I’ve been entertaining the idea of saving up for an iPad for school (and, who am I kidding?, for Facebook, Twitter and Kingdom Rush), so Rockford left his work iPad home yesterday so we could explore some educational apps. I downloaded trial versions of the Bob Books app and Rocket Math as well as the full version of Stack the States. The kids liked them all, but I haven’t had a chance to give them an in-depth look yet.

The main factor that’s kept me from actively wanting an iPad is that I think the kids would spend their days asking to use it all the time. And that is precisely what happened yesterday. It might just be the novelty of the thing, but they do the same thing with my computer and the phone so I suspect it would be an ongoing issue.

Reading

Pete seems to have had a little breakthrough on the reading front this week. He wanted to move on to the next book in his Bob Books set, so I told him we would if he could read all the way through book 6 with no help. Which he did, and then he read all the way through the new-to-him book 7 with no help, too! I’m going to see if he’ll try “Green Eggs and Ham” next week.

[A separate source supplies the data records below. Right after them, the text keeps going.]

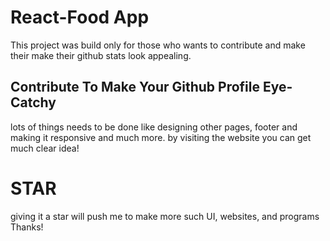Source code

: # React-Food App

This project was build only for those who wants to contribute and make their make their github stats look appealing.

## Contribute To Make Your Github Profile Eye-Catchy

lots of things needs to be done like designing other pages, footer and making it responsive and much more.
by visiting the website you can get much clear idea!

# STAR
giving it a star will push me to make more such UI, websites, and programs
Thanks!

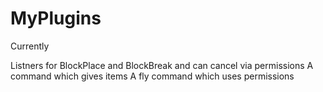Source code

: # MyPlugins

Currently

Listners for BlockPlace and BlockBreak and can cancel via permissions
A command which gives items
A fly command which uses permissions
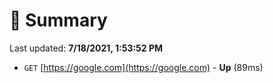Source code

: # 📖 Summary
Last updated: **7/18/2021, 1:53:52 PM**

- `GET` [https://google.com](https://google.com) - **Up** (89ms)

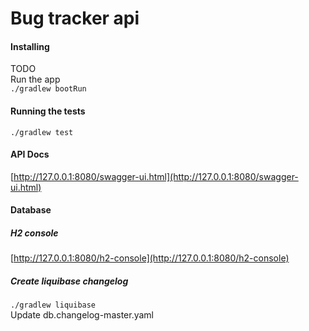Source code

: # Bug tracker api

#### Installing
TODO   
Run the app   
`./gradlew bootRun`

#### Running the tests   
`./gradlew test`

#### API Docs
[http://127.0.0.1:8080/swagger-ui.html](http://127.0.0.1:8080/swagger-ui.html)


#### Database
##### H2 console
[http://127.0.0.1:8080/h2-console](http://127.0.0.1:8080/h2-console)
##### Create liquibase changelog
`./gradlew liquibase`   
Update db.changelog-master.yaml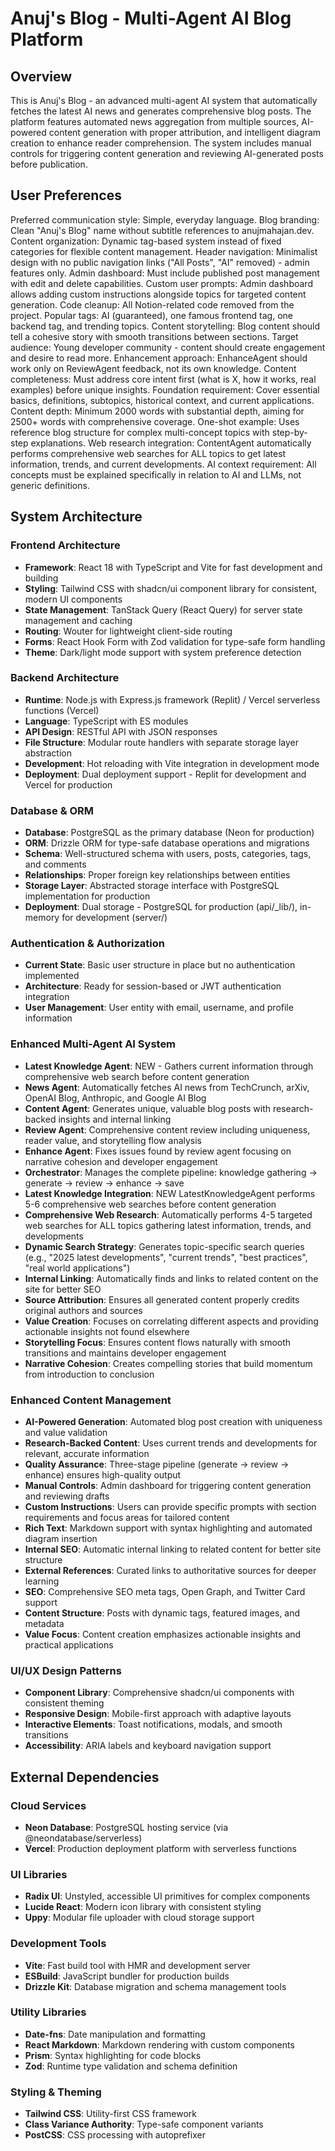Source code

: # Anuj's Blog - Multi-Agent AI Blog Platform

## Overview

This is Anuj's Blog - an advanced multi-agent AI system that automatically fetches the latest AI news and generates comprehensive blog posts. The platform features automated news aggregation from multiple sources, AI-powered content generation with proper attribution, and intelligent diagram creation to enhance reader comprehension. The system includes manual controls for triggering content generation and reviewing AI-generated posts before publication.

## User Preferences

Preferred communication style: Simple, everyday language.
Blog branding: Clean "Anuj's Blog" name without subtitle references to anujmahajan.dev.
Content organization: Dynamic tag-based system instead of fixed categories for flexible content management.
Header navigation: Minimalist design with no public navigation links ("All Posts", "AI" removed) - admin features only.
Admin dashboard: Must include published post management with edit and delete capabilities.
Custom user prompts: Admin dashboard allows adding custom instructions alongside topics for targeted content generation.
Code cleanup: All Notion-related code removed from the project.
Popular tags: AI (guaranteed), one famous frontend tag, one backend tag, and trending topics.
Content storytelling: Blog content should tell a cohesive story with smooth transitions between sections.
Target audience: Young developer community - content should create engagement and desire to read more.
Enhancement approach: EnhanceAgent should work only on ReviewAgent feedback, not its own knowledge.
Content completeness: Must address core intent first (what is X, how it works, real examples) before unique insights.
Foundation requirement: Cover essential basics, definitions, subtopics, historical context, and current applications.
Content depth: Minimum 2000 words with substantial depth, aiming for 2500+ words with comprehensive coverage.
One-shot example: Uses reference blog structure for complex multi-concept topics with step-by-step explanations.
Web research integration: ContentAgent automatically performs comprehensive web searches for ALL topics to get latest information, trends, and current developments.
AI context requirement: All concepts must be explained specifically in relation to AI and LLMs, not generic definitions.

## System Architecture

### Frontend Architecture
- **Framework**: React 18 with TypeScript and Vite for fast development and building
- **Styling**: Tailwind CSS with shadcn/ui component library for consistent, modern UI components
- **State Management**: TanStack Query (React Query) for server state management and caching
- **Routing**: Wouter for lightweight client-side routing
- **Forms**: React Hook Form with Zod validation for type-safe form handling
- **Theme**: Dark/light mode support with system preference detection

### Backend Architecture
- **Runtime**: Node.js with Express.js framework (Replit) / Vercel serverless functions (Vercel)
- **Language**: TypeScript with ES modules
- **API Design**: RESTful API with JSON responses
- **File Structure**: Modular route handlers with separate storage layer abstraction
- **Development**: Hot reloading with Vite integration in development mode
- **Deployment**: Dual deployment support - Replit for development and Vercel for production

### Database & ORM
- **Database**: PostgreSQL as the primary database (Neon for production)
- **ORM**: Drizzle ORM for type-safe database operations and migrations
- **Schema**: Well-structured schema with users, posts, categories, tags, and comments
- **Relationships**: Proper foreign key relationships between entities
- **Storage Layer**: Abstracted storage interface with PostgreSQL implementation for production
- **Deployment**: Dual storage - PostgreSQL for production (api/_lib/), in-memory for development (server/)

### Authentication & Authorization
- **Current State**: Basic user structure in place but no authentication implemented
- **Architecture**: Ready for session-based or JWT authentication integration
- **User Management**: User entity with email, username, and profile information

### Enhanced Multi-Agent AI System
- **Latest Knowledge Agent**: NEW - Gathers current information through comprehensive web search before content generation
- **News Agent**: Automatically fetches AI news from TechCrunch, arXiv, OpenAI Blog, Anthropic, and Google AI Blog
- **Content Agent**: Generates unique, valuable blog posts with research-backed insights and internal linking
- **Review Agent**: Comprehensive content review including uniqueness, reader value, and storytelling flow analysis
- **Enhance Agent**: Fixes issues found by review agent focusing on narrative cohesion and developer engagement
- **Orchestrator**: Manages the complete pipeline: knowledge gathering → generate → review → enhance → save
- **Latest Knowledge Integration**: NEW LatestKnowledgeAgent performs 5-6 comprehensive web searches before content generation
- **Comprehensive Web Research**: Automatically performs 4-5 targeted web searches for ALL topics gathering latest information, trends, and developments
- **Dynamic Search Strategy**: Generates topic-specific search queries (e.g., "2025 latest developments", "current trends", "best practices", "real world applications")
- **Internal Linking**: Automatically finds and links to related content on the site for better SEO
- **Source Attribution**: Ensures all generated content properly credits original authors and sources
- **Value Creation**: Focuses on correlating different aspects and providing actionable insights not found elsewhere
- **Storytelling Focus**: Ensures content flows naturally with smooth transitions and maintains developer engagement
- **Narrative Cohesion**: Creates compelling stories that build momentum from introduction to conclusion

### Enhanced Content Management
- **AI-Powered Generation**: Automated blog post creation with uniqueness and value validation
- **Research-Backed Content**: Uses current trends and developments for relevant, accurate information
- **Quality Assurance**: Three-stage pipeline (generate → review → enhance) ensures high-quality output
- **Manual Controls**: Admin dashboard for triggering content generation and reviewing drafts
- **Custom Instructions**: Users can provide specific prompts with section requirements and focus areas for tailored content
- **Rich Text**: Markdown support with syntax highlighting and automated diagram insertion
- **Internal SEO**: Automatic internal linking to related content for better site structure
- **External References**: Curated links to authoritative sources for deeper learning
- **SEO**: Comprehensive SEO meta tags, Open Graph, and Twitter Card support
- **Content Structure**: Posts with dynamic tags, featured images, and metadata
- **Value Focus**: Content creation emphasizes actionable insights and practical applications

### UI/UX Design Patterns
- **Component Library**: Comprehensive shadcn/ui components with consistent theming
- **Responsive Design**: Mobile-first approach with adaptive layouts
- **Interactive Elements**: Toast notifications, modals, and smooth transitions
- **Accessibility**: ARIA labels and keyboard navigation support

## External Dependencies

### Cloud Services
- **Neon Database**: PostgreSQL hosting service (via @neondatabase/serverless)
- **Vercel**: Production deployment platform with serverless functions

### UI Libraries
- **Radix UI**: Unstyled, accessible UI primitives for complex components
- **Lucide React**: Modern icon library with consistent styling
- **Uppy**: Modular file uploader with cloud storage support

### Development Tools
- **Vite**: Fast build tool with HMR and development server
- **ESBuild**: JavaScript bundler for production builds
- **Drizzle Kit**: Database migration and schema management tools

### Utility Libraries
- **Date-fns**: Date manipulation and formatting
- **React Markdown**: Markdown rendering with custom components
- **Prism**: Syntax highlighting for code blocks
- **Zod**: Runtime type validation and schema definition

### Styling & Theming
- **Tailwind CSS**: Utility-first CSS framework
- **Class Variance Authority**: Type-safe component variants
- **PostCSS**: CSS processing with autoprefixer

Poppy read 3 or 4 “Magic Tree House” books this week, and she also read an American Girl book. I thought she’d enjoy them, but sometimes she just doesn’t want to consider things I suggest. Imagine that. Rockford brought “Meet Addy” home from the library for her, though, and she read it in one sitting. Hmph.

History

We’re still doing some review stuff in volume two of “Story of the World” this week. This week’s crafty project was to make a Celtic war axe using a wrapping paper tube and some other cardboard & sundries, but I didn’t have a wrapping paper tube that wasn’t, you know, covered in wrapping paper. So it seems I’ve already gone back to my old, no-craft-doing ways in history. Maybe next week won’t require a wrapping paper tube.

Math

In addition (ha!) to their usual McRuffy lessons, we downloaded Rocket Math for the iPad. I’d like to find an app that allows an administrator to set up the user account, so a second-grader couldn’t play solely on the easiest setting just to rack up points for a sweeter rocket. Hypothetically, I mean.

Pop Quiz

Do your kids use an iPad in their schooling? (Home or otherwise?) How do you deal with the Gimme Gimme Gimme aspect of it? And do you have any must-have education apps?

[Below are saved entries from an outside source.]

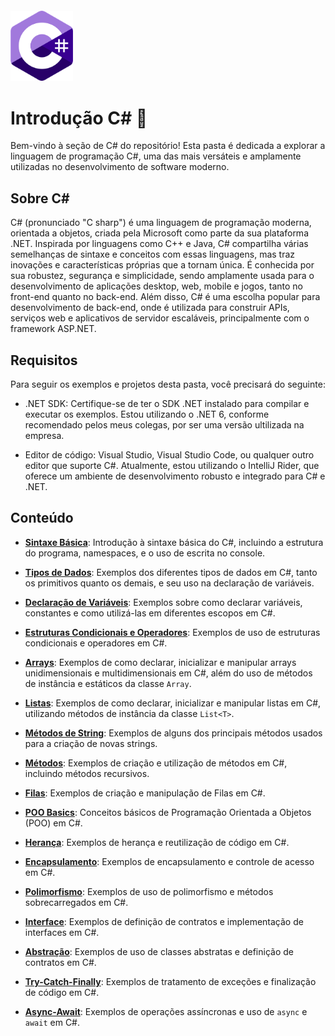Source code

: ﻿<img src="../../assets/csharp-logo.png" alt="Logo c#" style="width:100px; margin-top:20px"/>

# Introdução  C# 🦈

Bem-vindo à seção de C# do repositório! Esta pasta é dedicada a explorar a linguagem de programação C#, uma das mais versáteis e amplamente utilizadas no desenvolvimento de software moderno.

## Sobre C#

C# (pronunciado "C sharp") é uma linguagem de programação moderna, orientada a objetos, criada pela Microsoft como parte da sua plataforma .NET. Inspirada por linguagens como C++ e Java, C# compartilha várias semelhanças de sintaxe e conceitos com essas linguagens, mas traz inovações e características próprias que a tornam única. É conhecida por sua robustez, segurança e simplicidade, sendo amplamente usada para o desenvolvimento de aplicações desktop, web, mobile e jogos, tanto no front-end quanto no back-end. Além disso, C# é uma escolha popular para desenvolvimento de back-end, onde é utilizada para construir APIs, serviços web e aplicativos de servidor escaláveis, principalmente com o framework ASP.NET.

## Requisitos
Para seguir os exemplos e projetos desta pasta, você precisará do seguinte:

- .NET SDK: Certifique-se de ter o SDK .NET instalado para compilar e executar os exemplos. Estou utilizando o .NET 6, conforme recomendado pelos meus colegas, por ser uma versão ultilizada na empresa.


- Editor de código: Visual Studio, Visual Studio Code, ou qualquer outro editor que suporte C#. Atualmente, estou utilizando o IntelliJ Rider, que oferece um ambiente de desenvolvimento robusto e integrado para C# e .NET.

## Conteúdo

- [**Sintaxe Básica**](HelloWorld/README.md): Introdução à sintaxe básica do C#, incluindo a estrutura do programa, namespaces, e o uso de escrita no console.


- [**Tipos de Dados**](DataTypes/README.md): Exemplos dos diferentes tipos de dados em C#, tanto os primitivos quanto os demais, e seu uso na declaração de variáveis.


- [**Declaração de Variáveis**](Variables/README.md): Exemplos sobre como declarar variáveis, constantes e como utilizá-las em diferentes escopos em C#.


- [**Estruturas Condicionais e Operadores**](ConditionalAndOperators/README.md): Exemplos de uso de estruturas condicionais e operadores em C#.


- [**Arrays**](Arrays/README.md): Exemplos de como declarar, inicializar e manipular arrays unidimensionais e multidimensionais em C#, além do uso de métodos de instância e estáticos da classe `Array`.


- [**Listas**](Lists/README.md): Exemplos de como declarar, inicializar e manipular listas em C#, utilizando métodos de instância da classe `List<T>`.


- [**Métodos de String**](StringMethods/README.md): Exemplos de alguns dos principais métodos usados para a criação de novas strings.


- [**Métodos**](Methods/README.md): Exemplos de criação e utilização de métodos em C#, incluindo métodos recursivos.


- [**Filas**](Queue/README.md): Exemplos de criação e manipulação de Filas em C#.


- [**POO Basics**](OOPBasics/README.md): Conceitos básicos de Programação Orientada a Objetos (POO) em C#.


- [**Herança**](Inheritance/README.md): Exemplos de herança e reutilização de código em C#.


- [**Encapsulamento**](Encapsulation/README.md): Exemplos de encapsulamento e controle de acesso em C#.


- [**Polimorfismo**](Polymorphism/README.md): Exemplos de uso de polimorfismo e métodos sobrecarregados em C#.


- [**Interface**](Interface/README.md): Exemplos de definição de contratos e implementação de interfaces em C#.


- [**Abstração**](Abstraction/README.md): Exemplos de uso de classes abstratas e definição de contratos em C#.


- [**Try-Catch-Finally**](TryCathFinally/README.md): Exemplos de tratamento de exceções e finalização de código em C#.


- [**Async-Await**](AsyncAwait/README.md): Exemplos de operações assíncronas e uso de `async` e `await` em C#.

I was sure I’d read more internet this week

One thing that caught my eye this week

Casting My Vote at Thoughtful Pop was featuring on Five Star Friday last week, so there’s a good chance you’ve already read it. I love what he says and how he says it so much, though, that I wanted to share it here anyway.

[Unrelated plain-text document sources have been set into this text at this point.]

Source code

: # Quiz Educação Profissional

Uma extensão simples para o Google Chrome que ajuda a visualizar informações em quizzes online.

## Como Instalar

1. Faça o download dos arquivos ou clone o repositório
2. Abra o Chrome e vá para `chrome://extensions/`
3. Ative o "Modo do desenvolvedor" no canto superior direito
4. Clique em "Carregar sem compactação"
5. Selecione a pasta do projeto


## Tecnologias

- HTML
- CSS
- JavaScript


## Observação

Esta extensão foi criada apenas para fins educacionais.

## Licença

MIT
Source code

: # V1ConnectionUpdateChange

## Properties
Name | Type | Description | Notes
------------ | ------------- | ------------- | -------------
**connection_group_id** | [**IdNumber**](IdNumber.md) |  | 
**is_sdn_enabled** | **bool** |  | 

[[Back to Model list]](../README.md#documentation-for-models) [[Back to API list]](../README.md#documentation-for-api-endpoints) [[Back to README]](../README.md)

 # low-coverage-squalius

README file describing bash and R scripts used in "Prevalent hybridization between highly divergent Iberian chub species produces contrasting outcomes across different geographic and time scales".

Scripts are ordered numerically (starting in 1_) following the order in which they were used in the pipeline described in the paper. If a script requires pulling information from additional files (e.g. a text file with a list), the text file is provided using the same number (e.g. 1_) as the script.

Regardless of which side wins, the wars will continue, the bankers will profit, the corporations will grow and the people will be left behind. … But there is at least one big difference that I can see. One side has made it very clear that a vote for them is a vote against women. That side is standing proudly and proclaiming women’s bodies are not entirely their own and something to be legislated against. … Theirs is not a world to which I would choose to subject my daughters.

Regular reads

  • I’ve been reading Jenn Mattern’s Breed ’em and Weep for a billion years. Jenn is a powerful writer who has had a vicious last few years, emotionally and financially. If I were in charge of all the things, she’d be a fabulously wealthy author. Because she writes like this:

    For her part, she loved you without worrying whether you would die and leave her, or whether she would die and leave you. She understood that this dying thing and this living thing are nothing to take personally. She understood that the only way to manage in this life, truly, is to make an afterschool snack for a lovesick granddaughter, and leave the rest to sort itself out.

    I’m in charge of hardly any of the things, sadly, so I’ll just have to keeping hoping good things for Jenn.

  • Natalie Dee writes a web comic, and she gets me. She really, really gets me.
  • Heidi at 101 Cookbooks makes lots of things I’m pretty sure I’ll never make, like rose petal granola and something called black sesame otsu. She takes gorgeous pictures of the food, though, and the way she writes makes me want to hang out in her kitchen.